PROBLEM REQUIREMENTS:
Find every line in the data that contains the word "CreditKarmaEnabled". Return each of those lines.

RECORDS FOR THE EXERCISE:

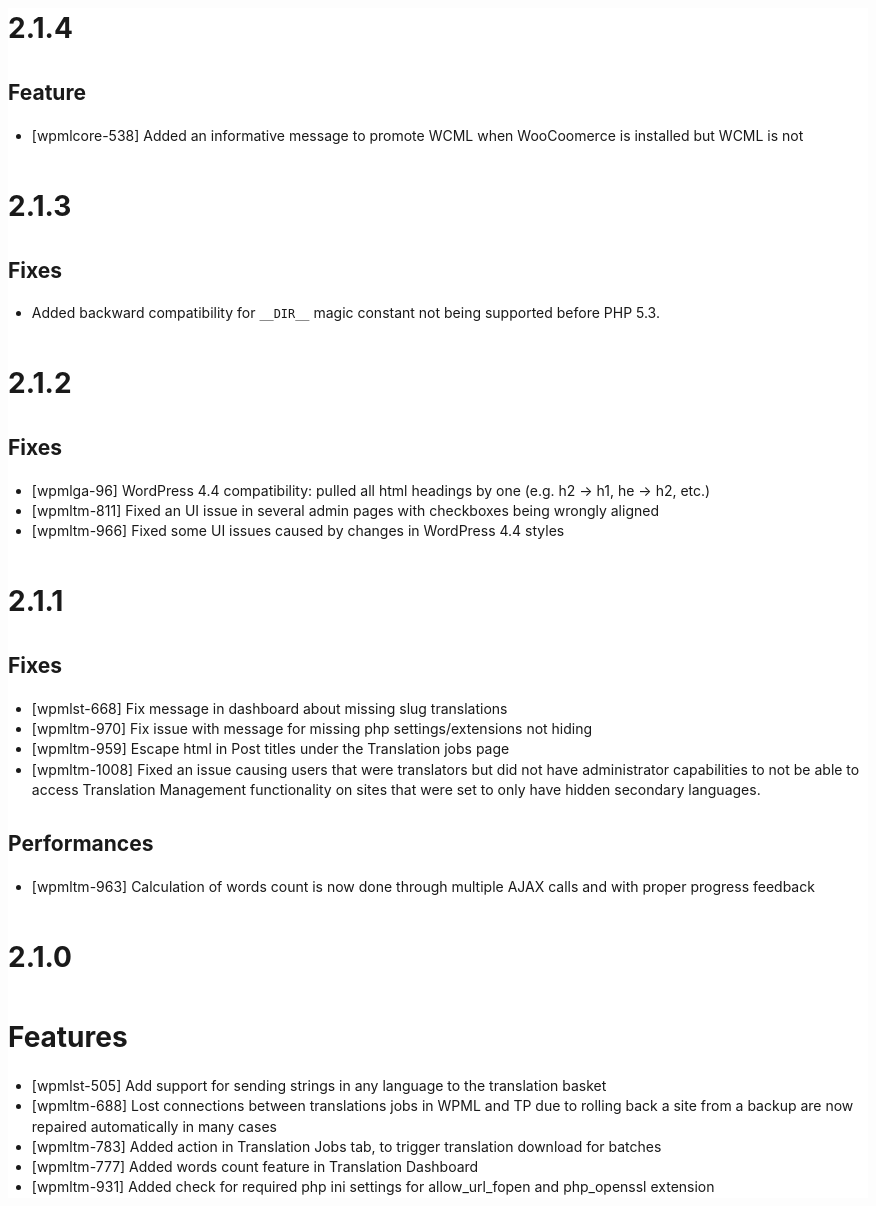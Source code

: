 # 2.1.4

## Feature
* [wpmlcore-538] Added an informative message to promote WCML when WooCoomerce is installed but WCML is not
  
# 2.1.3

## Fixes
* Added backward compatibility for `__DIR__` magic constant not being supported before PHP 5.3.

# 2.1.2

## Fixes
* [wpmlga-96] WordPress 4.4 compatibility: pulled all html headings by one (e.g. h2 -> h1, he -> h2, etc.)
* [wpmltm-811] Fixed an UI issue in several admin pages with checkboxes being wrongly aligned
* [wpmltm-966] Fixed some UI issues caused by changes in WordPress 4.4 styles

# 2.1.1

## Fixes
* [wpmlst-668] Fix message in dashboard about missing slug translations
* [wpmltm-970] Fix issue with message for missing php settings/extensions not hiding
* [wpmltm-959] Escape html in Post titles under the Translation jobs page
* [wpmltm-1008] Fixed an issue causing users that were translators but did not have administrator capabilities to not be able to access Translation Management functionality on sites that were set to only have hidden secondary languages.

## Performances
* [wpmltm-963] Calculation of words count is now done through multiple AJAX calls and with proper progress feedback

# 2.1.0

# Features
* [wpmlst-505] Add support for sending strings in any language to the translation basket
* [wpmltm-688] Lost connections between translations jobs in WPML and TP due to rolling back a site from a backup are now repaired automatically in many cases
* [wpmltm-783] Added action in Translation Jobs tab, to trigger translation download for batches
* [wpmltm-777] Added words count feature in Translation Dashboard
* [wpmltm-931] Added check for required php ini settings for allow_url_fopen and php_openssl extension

...

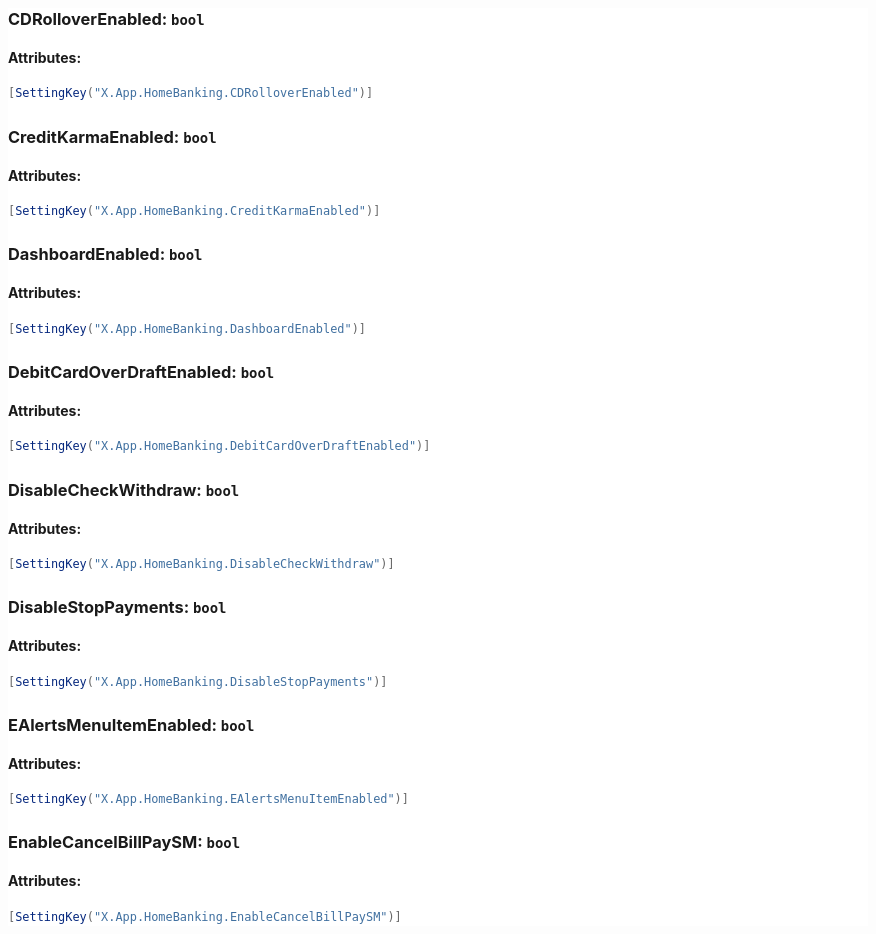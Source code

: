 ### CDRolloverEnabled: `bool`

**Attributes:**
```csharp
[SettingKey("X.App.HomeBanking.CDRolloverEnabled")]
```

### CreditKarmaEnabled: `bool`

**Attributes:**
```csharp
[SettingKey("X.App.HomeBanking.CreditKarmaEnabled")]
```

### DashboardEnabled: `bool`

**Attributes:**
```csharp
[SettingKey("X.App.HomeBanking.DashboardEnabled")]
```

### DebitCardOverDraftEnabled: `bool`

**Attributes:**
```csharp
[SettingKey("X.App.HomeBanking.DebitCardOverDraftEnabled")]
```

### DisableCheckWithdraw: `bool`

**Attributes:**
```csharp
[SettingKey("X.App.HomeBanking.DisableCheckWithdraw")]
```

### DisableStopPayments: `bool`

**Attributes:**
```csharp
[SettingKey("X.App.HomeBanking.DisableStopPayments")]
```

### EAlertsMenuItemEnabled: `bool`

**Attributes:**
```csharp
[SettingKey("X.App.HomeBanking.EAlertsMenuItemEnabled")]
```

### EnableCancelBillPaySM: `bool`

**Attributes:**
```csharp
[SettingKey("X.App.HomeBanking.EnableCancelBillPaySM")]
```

RESULT OF THIS TASK:
### CreditKarmaEnabled: `bool`
[SettingKey("X.App.HomeBanking.CreditKarmaEnabled")]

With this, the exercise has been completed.